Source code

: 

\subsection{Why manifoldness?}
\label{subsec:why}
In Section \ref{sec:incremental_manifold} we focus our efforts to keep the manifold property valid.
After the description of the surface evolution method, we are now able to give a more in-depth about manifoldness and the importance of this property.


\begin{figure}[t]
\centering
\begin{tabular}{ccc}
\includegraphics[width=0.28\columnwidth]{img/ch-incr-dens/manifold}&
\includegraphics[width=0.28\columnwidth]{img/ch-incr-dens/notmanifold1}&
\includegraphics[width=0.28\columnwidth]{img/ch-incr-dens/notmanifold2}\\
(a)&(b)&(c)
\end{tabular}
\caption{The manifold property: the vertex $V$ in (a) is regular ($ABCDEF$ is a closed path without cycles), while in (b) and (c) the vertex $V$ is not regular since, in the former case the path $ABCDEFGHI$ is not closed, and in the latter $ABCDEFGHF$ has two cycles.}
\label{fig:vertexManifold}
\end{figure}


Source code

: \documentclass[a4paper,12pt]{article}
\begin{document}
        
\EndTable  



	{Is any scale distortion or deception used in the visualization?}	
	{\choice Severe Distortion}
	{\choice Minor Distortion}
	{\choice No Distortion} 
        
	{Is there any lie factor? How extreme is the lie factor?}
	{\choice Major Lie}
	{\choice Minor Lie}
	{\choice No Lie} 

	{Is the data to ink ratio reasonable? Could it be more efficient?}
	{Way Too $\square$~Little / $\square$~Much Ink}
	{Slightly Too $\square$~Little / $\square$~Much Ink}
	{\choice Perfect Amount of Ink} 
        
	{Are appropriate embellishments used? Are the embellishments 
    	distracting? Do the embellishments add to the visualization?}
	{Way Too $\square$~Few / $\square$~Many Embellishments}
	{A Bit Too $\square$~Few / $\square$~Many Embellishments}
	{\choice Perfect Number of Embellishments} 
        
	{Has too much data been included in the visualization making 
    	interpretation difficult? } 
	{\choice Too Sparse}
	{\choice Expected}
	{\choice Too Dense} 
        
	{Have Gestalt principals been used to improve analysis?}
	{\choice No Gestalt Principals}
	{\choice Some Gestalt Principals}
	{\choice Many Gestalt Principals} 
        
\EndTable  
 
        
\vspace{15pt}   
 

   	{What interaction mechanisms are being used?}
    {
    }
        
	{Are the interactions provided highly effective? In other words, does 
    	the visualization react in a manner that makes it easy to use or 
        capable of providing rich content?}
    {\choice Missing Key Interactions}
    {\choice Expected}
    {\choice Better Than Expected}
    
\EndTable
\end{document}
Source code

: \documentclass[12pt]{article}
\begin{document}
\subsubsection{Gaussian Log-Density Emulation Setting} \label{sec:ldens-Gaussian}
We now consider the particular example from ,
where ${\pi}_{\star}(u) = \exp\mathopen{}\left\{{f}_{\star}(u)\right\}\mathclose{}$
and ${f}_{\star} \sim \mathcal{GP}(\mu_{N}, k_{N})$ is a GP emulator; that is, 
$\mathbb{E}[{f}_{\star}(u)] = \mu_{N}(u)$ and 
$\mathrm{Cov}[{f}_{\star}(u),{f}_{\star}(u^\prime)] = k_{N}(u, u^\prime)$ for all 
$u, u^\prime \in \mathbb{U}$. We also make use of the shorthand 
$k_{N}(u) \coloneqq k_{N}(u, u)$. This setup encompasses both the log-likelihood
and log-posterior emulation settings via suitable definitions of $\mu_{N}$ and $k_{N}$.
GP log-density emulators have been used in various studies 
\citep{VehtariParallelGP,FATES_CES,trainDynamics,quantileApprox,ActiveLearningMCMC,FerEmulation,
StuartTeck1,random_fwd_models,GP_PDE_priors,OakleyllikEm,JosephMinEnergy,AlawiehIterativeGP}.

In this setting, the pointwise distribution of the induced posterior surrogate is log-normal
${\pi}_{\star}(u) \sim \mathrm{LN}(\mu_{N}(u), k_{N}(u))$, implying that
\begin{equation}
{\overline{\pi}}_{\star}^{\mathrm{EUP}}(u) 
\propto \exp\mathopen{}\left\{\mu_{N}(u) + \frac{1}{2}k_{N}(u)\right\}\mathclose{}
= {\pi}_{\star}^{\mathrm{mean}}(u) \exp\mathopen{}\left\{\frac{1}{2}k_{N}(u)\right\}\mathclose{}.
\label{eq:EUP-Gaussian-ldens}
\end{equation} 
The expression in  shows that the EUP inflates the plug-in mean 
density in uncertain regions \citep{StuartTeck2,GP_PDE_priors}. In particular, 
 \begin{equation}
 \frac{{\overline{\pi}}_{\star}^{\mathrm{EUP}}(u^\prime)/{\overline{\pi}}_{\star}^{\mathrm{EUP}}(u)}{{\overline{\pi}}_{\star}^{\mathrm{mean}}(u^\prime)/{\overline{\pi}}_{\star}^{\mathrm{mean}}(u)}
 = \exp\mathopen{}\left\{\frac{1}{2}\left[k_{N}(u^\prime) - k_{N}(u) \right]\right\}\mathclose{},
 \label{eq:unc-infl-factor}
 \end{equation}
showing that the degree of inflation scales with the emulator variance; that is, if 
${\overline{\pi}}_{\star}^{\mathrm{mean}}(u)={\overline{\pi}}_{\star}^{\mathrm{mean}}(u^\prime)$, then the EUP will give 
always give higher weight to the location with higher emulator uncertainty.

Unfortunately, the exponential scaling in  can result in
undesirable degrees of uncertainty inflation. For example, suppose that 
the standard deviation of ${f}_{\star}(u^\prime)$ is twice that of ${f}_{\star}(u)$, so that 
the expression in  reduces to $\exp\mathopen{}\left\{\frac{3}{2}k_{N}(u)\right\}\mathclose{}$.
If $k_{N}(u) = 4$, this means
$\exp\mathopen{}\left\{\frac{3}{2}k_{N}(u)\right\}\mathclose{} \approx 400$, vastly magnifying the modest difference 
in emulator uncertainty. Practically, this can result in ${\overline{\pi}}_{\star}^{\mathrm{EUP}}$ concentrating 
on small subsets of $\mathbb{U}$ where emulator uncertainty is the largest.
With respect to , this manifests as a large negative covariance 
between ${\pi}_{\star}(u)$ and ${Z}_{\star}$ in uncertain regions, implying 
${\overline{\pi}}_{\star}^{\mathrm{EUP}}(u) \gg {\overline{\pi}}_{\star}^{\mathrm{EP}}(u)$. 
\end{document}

● ● ● ● ●

PROBLEM REQUIREMENTS: Restate all of the material above exactly as written.

WRITTEN ANSWER:
Source code

: 

\subsection{Why manifoldness?}
\label{subsec:why}
In Section \ref{sec:incremental_manifold} we focus our efforts to keep the manifold property valid.
After the description of the surface evolution method, we are now able to give a more in-depth about manifoldness and the importance of this property.


\begin{figure}[t]
\centering
\begin{tabular}{ccc}
\includegraphics[width=0.28\columnwidth]{img/ch-incr-dens/manifold}&
\includegraphics[width=0.28\columnwidth]{img/ch-incr-dens/notmanifold1}&
\includegraphics[width=0.28\columnwidth]{img/ch-incr-dens/notmanifold2}\\
(a)&(b)&(c)
\end{tabular}
\caption{The manifold property: the vertex $V$ in (a) is regular ($ABCDEF$ is a closed path without cycles), while in (b) and (c) the vertex $V$ is not regular since, in the former case the path $ABCDEFGHI$ is not closed, and in the latter $ABCDEFGHF$ has two cycles.}
\label{fig:vertexManifold}
\end{figure}


Source code

: \documentclass[a4paper,12pt]{article}
\begin{document}
        
\EndTable  



	{Is any scale distortion or deception used in the visualization?}	
	{\choice Severe Distortion}
	{\choice Minor Distortion}
	{\choice No Distortion} 
        
	{Is there any lie factor? How extreme is the lie factor?}
	{\choice Major Lie}
	{\choice Minor Lie}
	{\choice No Lie} 

	{Is the data to ink ratio reasonable? Could it be more efficient?}
	{Way Too $\square$~Little / $\square$~Much Ink}
	{Slightly Too $\square$~Little / $\square$~Much Ink}
	{\choice Perfect Amount of Ink} 
        
	{Are appropriate embellishments used? Are the embellishments 
    	distracting? Do the embellishments add to the visualization?}
	{Way Too $\square$~Few / $\square$~Many Embellishments}
	{A Bit Too $\square$~Few / $\square$~Many Embellishments}
	{\choice Perfect Number of Embellishments} 
        
	{Has too much data been included in the visualization making 
    	interpretation difficult? } 
	{\choice Too Sparse}
	{\choice Expected}
	{\choice Too Dense} 
        
	{Have Gestalt principals been used to improve analysis?}
	{\choice No Gestalt Principals}
	{\choice Some Gestalt Principals}
	{\choice Many Gestalt Principals} 
        
\EndTable  
 
        
\vspace{15pt}   
 

   	{What interaction mechanisms are being used?}
    {
    }
        
	{Are the interactions provided highly effective? In other words, does 
    	the visualization react in a manner that makes it easy to use or 
        capable of providing rich content?}
    {\choice Missing Key Interactions}
    {\choice Expected}
    {\choice Better Than Expected}
    
\EndTable
\end{document}
Source code

: \documentclass[12pt]{article}
\begin{document}
\subsubsection{Gaussian Log-Density Emulation Setting} \label{sec:ldens-Gaussian}
We now consider the particular example from ,
where ${\pi}_{\star}(u) = \exp\mathopen{}\left\{{f}_{\star}(u)\right\}\mathclose{}$
and ${f}_{\star} \sim \mathcal{GP}(\mu_{N}, k_{N})$ is a GP emulator; that is, 
$\mathbb{E}[{f}_{\star}(u)] = \mu_{N}(u)$ and 
$\mathrm{Cov}[{f}_{\star}(u),{f}_{\star}(u^\prime)] = k_{N}(u, u^\prime)$ for all 
$u, u^\prime \in \mathbb{U}$. We also make use of the shorthand 
$k_{N}(u) \coloneqq k_{N}(u, u)$. This setup encompasses both the log-likelihood
and log-posterior emulation settings via suitable definitions of $\mu_{N}$ and $k_{N}$.
GP log-density emulators have been used in various studies 
\citep{VehtariParallelGP,FATES_CES,trainDynamics,quantileApprox,ActiveLearningMCMC,FerEmulation,
StuartTeck1,random_fwd_models,GP_PDE_priors,OakleyllikEm,JosephMinEnergy,AlawiehIterativeGP}.

In this setting, the pointwise distribution of the induced posterior surrogate is log-normal
${\pi}_{\star}(u) \sim \mathrm{LN}(\mu_{N}(u), k_{N}(u))$, implying that
\begin{equation}
{\overline{\pi}}_{\star}^{\mathrm{EUP}}(u) 
\propto \exp\mathopen{}\left\{\mu_{N}(u) + \frac{1}{2}k_{N}(u)\right\}\mathclose{}
= {\pi}_{\star}^{\mathrm{mean}}(u) \exp\mathopen{}\left\{\frac{1}{2}k_{N}(u)\right\}\mathclose{}.
\label{eq:EUP-Gaussian-ldens}
\end{equation} 
The expression in  shows that the EUP inflates the plug-in mean 
density in uncertain regions \citep{StuartTeck2,GP_PDE_priors}. In particular, 
 \begin{equation}
 \frac{{\overline{\pi}}_{\star}^{\mathrm{EUP}}(u^\prime)/{\overline{\pi}}_{\star}^{\mathrm{EUP}}(u)}{{\overline{\pi}}_{\star}^{\mathrm{mean}}(u^\prime)/{\overline{\pi}}_{\star}^{\mathrm{mean}}(u)}
 = \exp\mathopen{}\left\{\frac{1}{2}\left[k_{N}(u^\prime) - k_{N}(u) \right]\right\}\mathclose{},
 \label{eq:unc-infl-factor}
 \end{equation}
showing that the degree of inflation scales with the emulator variance; that is, if 
${\overline{\pi}}_{\star}^{\mathrm{mean}}(u)={\overline{\pi}}_{\star}^{\mathrm{mean}}(u^\prime)$, then the EUP will give 
always give higher weight to the location with higher emulator uncertainty.

Unfortunately, the exponential scaling in  can result in
undesirable degrees of uncertainty inflation. For example, suppose that 
the standard deviation of ${f}_{\star}(u^\prime)$ is twice that of ${f}_{\star}(u)$, so that 
the expression in  reduces to $\exp\mathopen{}\left\{\frac{3}{2}k_{N}(u)\right\}\mathclose{}$.
If $k_{N}(u) = 4$, this means
$\exp\mathopen{}\left\{\frac{3}{2}k_{N}(u)\right\}\mathclose{} \approx 400$, vastly magnifying the modest difference 
in emulator uncertainty. Practically, this can result in ${\overline{\pi}}_{\star}^{\mathrm{EUP}}$ concentrating 
on small subsets of $\mathbb{U}$ where emulator uncertainty is the largest.
With respect to , this manifests as a large negative covariance 
between ${\pi}_{\star}(u)$ and ${Z}_{\star}$ in uncertain regions, implying 
${\overline{\pi}}_{\star}^{\mathrm{EUP}}(u) \gg {\overline{\pi}}_{\star}^{\mathrm{EP}}(u)$. 
\end{document}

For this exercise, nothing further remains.